Top of Supplied data

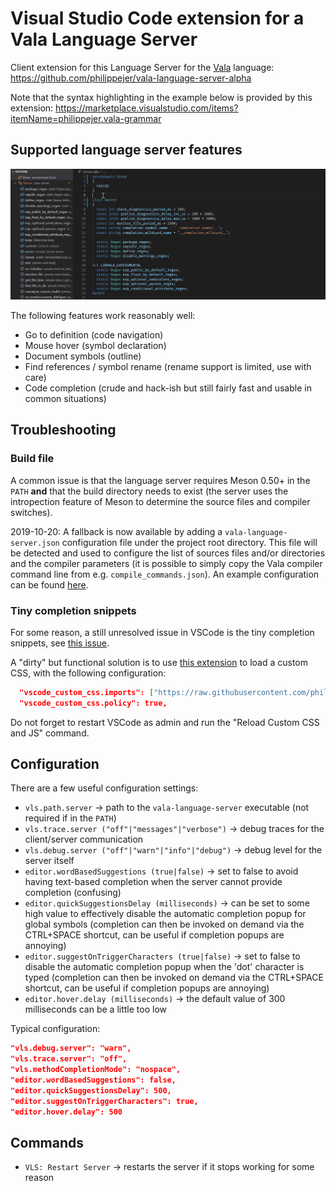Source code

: # Visual Studio Code extension for a Vala Language Server

Client extension for this Language Server for the [Vala](https://wiki.gnome.org/Projects/Vala) language: https://github.com/philippejer/vala-language-server-alpha

Note that the syntax highlighting in the example below is provided by this extension: https://marketplace.visualstudio.com/items?itemName=philippejer.vala-grammar

## Supported language server features

![Demo](https://github.com/philippejer/vala-language-client-alpha/raw/master/images/demo.gif?raw=true)

The following features work reasonably well:

* Go to definition (code navigation)
* Mouse hover (symbol declaration)
* Document symbols (outline)
* Find references / symbol rename (rename support is limited, use with care)
* Code completion (crude and hack-ish but still fairly fast and usable in common situations)

## Troubleshooting

### Build file

A common issue is that the language server requires Meson 0.50+ in the `PATH` **and** that the build directory needs to exist (the server uses the intropection feature of Meson to determine the source files and compiler switches).

2019-10-20: A fallback is now available by adding a `vala-language-server.json` configuration file under the project root directory. This file will be detected and used to configure the list of sources files and/or directories and the compiler parameters (it is possible to simply copy the Vala compiler command line from e.g. `compile_commands.json`). An example configuration can be found [here](https://github.com/philippejer/vala-language-server-alpha/blob/master/vala-language-server-test.json).

### Tiny completion snippets

For some reason, a still unresolved issue in VSCode is the tiny completion snippets, see [this issue](https://github.com/microsoft/vscode/issues/29126).

A "dirty" but functional solution is to use [this extension](https://marketplace.visualstudio.com/items?itemName=be5invis.vscode-custom-css) to load a custom CSS, with the following configuration:

```json  
  "vscode_custom_css.imports": ["https://raw.githubusercontent.com/philippejer/vala-language-client-alpha/master/wider-snippets.css"],
  "vscode_custom_css.policy": true,
```

Do not forget to restart VSCode as admin and run the "Reload Custom CSS and JS" command.

## Configuration

There are a few useful configuration settings:

* `vls.path.server` -> path to the `vala-language-server` executable (not required if in the `PATH`)
* `vls.trace.server ("off"|"messages"|"verbose")` -> debug traces for the client/server communication
* `vls.debug.server ("off"|"warn"|"info"|"debug")` -> debug level for the server itself
* `editor.wordBasedSuggestions (true|false)` -> set to false to avoid having text-based completion when the server cannot provide completion (confusing)
* `editor.quickSuggestionsDelay (milliseconds)` -> can be set to some high value to effectively disable the automatic completion popup for global symbols (completion can then be invoked on demand via the CTRL+SPACE shortcut, can be useful if completion popups are annoying)
* `editor.suggestOnTriggerCharacters (true|false)` -> set to false to disable the automatic completion popup when the 'dot' character is typed (completion can then be invoked on demand via the CTRL+SPACE shortcut, can be useful if completion popups are annoying)
* `editor.hover.delay (milliseconds)` -> the default value of 300 milliseconds can be a little too low

Typical configuration:

```json
"vls.debug.server": "warn",
"vls.trace.server": "off",
"vls.methodCompletionMode": "nospace",
"editor.wordBasedSuggestions": false,
"editor.quickSuggestionsDelay": 500,
"editor.suggestOnTriggerCharacters": true,
"editor.hover.delay": 500
```

## Commands

* `VLS: Restart Server` -> restarts the server if it stops working for some reason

Bottom of Supplied data

• **Work item**:
Nothing but the lines from the one containing "There are a" through the final line of the data above is to be reproduced, each exactly as written.

• **Answer to the problem**:
There are a few useful configuration settings:

* `vls.path.server` -> path to the `vala-language-server` executable (not required if in the `PATH`)
* `vls.trace.server ("off"|"messages"|"verbose")` -> debug traces for the client/server communication
* `vls.debug.server ("off"|"warn"|"info"|"debug")` -> debug level for the server itself
* `editor.wordBasedSuggestions (true|false)` -> set to false to avoid having text-based completion when the server cannot provide completion (confusing)
* `editor.quickSuggestionsDelay (milliseconds)` -> can be set to some high value to effectively disable the automatic completion popup for global symbols (completion can then be invoked on demand via the CTRL+SPACE shortcut, can be useful if completion popups are annoying)
* `editor.suggestOnTriggerCharacters (true|false)` -> set to false to disable the automatic completion popup when the 'dot' character is typed (completion can then be invoked on demand via the CTRL+SPACE shortcut, can be useful if completion popups are annoying)
* `editor.hover.delay (milliseconds)` -> the default value of 300 milliseconds can be a little too low

Typical configuration:

```json
"vls.debug.server": "warn",
"vls.trace.server": "off",
"vls.methodCompletionMode": "nospace",
"editor.wordBasedSuggestions": false,
"editor.quickSuggestionsDelay": 500,
"editor.suggestOnTriggerCharacters": true,
"editor.hover.delay": 500
```

## Commands

* `VLS: Restart Server` -> restarts the server if it stops working for some reason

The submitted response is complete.